A functional characterization of isometries between non-reversible Finsler manifolds

TL;DR

This paper characterizes isometries between non-reversible Finsler manifolds using a novel asymmetric function space framework, extending classical results to asymmetric geometric structures.

Contribution

It introduces an asymmetric function space approach to describe isometries in non-reversible Finsler manifolds, generalizing previous symmetric cases.

Findings

Established a functional characterization of isometries for non-reversible Finsler manifolds.

Modified the algebra of Lipschitz functions to include semi-Lipschitz functions.

Extended the Myers-Nakai Theorem to asymmetric Finsler geometries.

Abstract

We provide a functional characterization of isometries between non-reversible Finsler manifolds, in the form of a generalization of the Myers-Nakai Theorem for Riemannian manifolds.
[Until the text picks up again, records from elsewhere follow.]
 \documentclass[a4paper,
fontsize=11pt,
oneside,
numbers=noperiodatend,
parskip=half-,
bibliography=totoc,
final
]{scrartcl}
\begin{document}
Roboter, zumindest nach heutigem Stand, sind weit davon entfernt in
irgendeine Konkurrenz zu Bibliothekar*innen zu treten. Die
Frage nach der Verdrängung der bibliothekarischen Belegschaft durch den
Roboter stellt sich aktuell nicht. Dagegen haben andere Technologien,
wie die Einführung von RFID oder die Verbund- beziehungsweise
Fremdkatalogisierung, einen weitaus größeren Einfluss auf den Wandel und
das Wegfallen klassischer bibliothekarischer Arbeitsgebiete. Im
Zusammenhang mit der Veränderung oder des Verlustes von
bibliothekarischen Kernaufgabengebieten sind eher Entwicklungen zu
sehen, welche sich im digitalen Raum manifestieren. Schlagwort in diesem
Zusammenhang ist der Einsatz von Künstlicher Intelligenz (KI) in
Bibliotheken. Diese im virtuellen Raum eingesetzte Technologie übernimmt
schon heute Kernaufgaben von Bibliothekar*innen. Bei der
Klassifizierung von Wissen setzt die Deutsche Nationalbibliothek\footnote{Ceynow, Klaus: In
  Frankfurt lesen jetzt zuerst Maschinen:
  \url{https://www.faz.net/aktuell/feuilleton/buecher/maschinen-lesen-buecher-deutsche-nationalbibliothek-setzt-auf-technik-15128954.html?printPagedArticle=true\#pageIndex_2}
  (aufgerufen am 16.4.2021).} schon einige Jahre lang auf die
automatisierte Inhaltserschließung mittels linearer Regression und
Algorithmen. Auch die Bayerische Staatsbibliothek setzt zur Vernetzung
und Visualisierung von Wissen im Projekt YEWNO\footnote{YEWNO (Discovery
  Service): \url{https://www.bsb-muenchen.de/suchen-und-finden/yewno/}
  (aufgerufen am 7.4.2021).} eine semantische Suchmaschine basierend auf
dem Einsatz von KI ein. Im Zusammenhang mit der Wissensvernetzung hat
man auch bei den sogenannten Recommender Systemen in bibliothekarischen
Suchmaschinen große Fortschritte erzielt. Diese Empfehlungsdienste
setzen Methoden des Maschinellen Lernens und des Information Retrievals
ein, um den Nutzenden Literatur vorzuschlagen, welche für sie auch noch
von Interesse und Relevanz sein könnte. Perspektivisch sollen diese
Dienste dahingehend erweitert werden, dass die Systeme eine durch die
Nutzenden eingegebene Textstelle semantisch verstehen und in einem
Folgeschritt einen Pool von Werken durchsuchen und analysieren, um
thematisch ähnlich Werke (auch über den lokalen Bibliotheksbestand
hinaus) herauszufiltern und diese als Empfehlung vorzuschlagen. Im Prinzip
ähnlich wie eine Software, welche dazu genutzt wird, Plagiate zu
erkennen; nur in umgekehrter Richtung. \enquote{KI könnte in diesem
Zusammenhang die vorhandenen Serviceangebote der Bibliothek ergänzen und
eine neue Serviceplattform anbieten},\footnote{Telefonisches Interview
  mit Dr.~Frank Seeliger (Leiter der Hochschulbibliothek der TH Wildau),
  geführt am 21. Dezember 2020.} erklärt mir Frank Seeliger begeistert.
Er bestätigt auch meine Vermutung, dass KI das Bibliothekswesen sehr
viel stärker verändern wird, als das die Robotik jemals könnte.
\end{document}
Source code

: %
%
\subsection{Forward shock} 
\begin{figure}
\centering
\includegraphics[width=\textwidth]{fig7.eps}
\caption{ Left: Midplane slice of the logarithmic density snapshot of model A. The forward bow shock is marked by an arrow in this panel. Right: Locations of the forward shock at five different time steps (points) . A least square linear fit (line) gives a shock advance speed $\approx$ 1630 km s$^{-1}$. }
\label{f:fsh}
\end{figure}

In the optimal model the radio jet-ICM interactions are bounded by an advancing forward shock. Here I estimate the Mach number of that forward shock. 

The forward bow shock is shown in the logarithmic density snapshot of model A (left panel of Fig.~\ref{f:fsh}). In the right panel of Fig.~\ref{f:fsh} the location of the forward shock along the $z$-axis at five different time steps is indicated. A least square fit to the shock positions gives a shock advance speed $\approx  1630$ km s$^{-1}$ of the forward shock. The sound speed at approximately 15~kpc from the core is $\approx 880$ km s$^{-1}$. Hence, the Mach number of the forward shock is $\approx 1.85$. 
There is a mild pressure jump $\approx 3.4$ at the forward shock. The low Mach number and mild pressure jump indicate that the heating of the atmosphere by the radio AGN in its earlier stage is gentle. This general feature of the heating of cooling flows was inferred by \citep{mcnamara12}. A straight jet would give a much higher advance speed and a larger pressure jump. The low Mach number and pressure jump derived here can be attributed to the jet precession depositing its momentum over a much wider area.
We show that, since non-reversible Finsler manifolds are a fundamentally asymmetric object, such a result can not be obtained by means of a symmetric function space, and we define the appropriate asymmetric structure needed to describe all possible isometries between this class of manifolds. The result is based on the ideas used in a previous generalization for reversible Finsler manifolds proved in \cite{GJR-13}, in which the normed algebra of $C^1$-smooth Lipschitz functions is used. To reflect the quasi-metric structure of non-reversible Finsler manifolds, this normed algebra had to be modified to include the cone of smooth semi-Lipschitz functions, resulting in a partial loss of the normed space and algebra structures. In order to achieve the desired result, we define new algebraic/quasi-metric structures to model the behavior of the aforementioned function space.